## Directions for this task
Word for word, print all of the lines below.

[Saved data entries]
^^^^^^^^^^^^^^^^

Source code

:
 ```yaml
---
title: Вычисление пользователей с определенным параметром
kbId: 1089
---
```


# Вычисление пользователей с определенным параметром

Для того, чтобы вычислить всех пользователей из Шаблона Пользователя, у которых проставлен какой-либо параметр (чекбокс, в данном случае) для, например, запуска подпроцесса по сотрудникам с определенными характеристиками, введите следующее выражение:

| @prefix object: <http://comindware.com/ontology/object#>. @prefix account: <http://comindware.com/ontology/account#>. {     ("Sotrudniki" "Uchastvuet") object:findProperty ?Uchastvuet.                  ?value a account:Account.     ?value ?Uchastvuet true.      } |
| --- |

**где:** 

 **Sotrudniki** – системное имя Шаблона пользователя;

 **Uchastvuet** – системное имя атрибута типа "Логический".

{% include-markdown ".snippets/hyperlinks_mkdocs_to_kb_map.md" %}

^^^^^^^^^^^^^^^^

## Result
Source code

:
 ```yaml
---
title: Вычисление пользователей с определенным параметром
kbId: 1089
---
```


# Вычисление пользователей с определенным параметром

Для того, чтобы вычислить всех пользователей из Шаблона Пользователя, у которых проставлен какой-либо параметр (чекбокс, в данном случае) для, например, запуска подпроцесса по сотрудникам с определенными характеристиками, введите следующее выражение:

| @prefix object: <http://comindware.com/ontology/object#>. @prefix account: <http://comindware.com/ontology/account#>. {     ("Sotrudniki" "Uchastvuet") object:findProperty ?Uchastvuet.                  ?value a account:Account.     ?value ?Uchastvuet true.      } |
| --- |

**где:** 

 **Sotrudniki** – системное имя Шаблона пользователя;

 **Uchastvuet** – системное имя атрибута типа "Логический".

{% include-markdown ".snippets/hyperlinks_mkdocs_to_kb_map.md" %}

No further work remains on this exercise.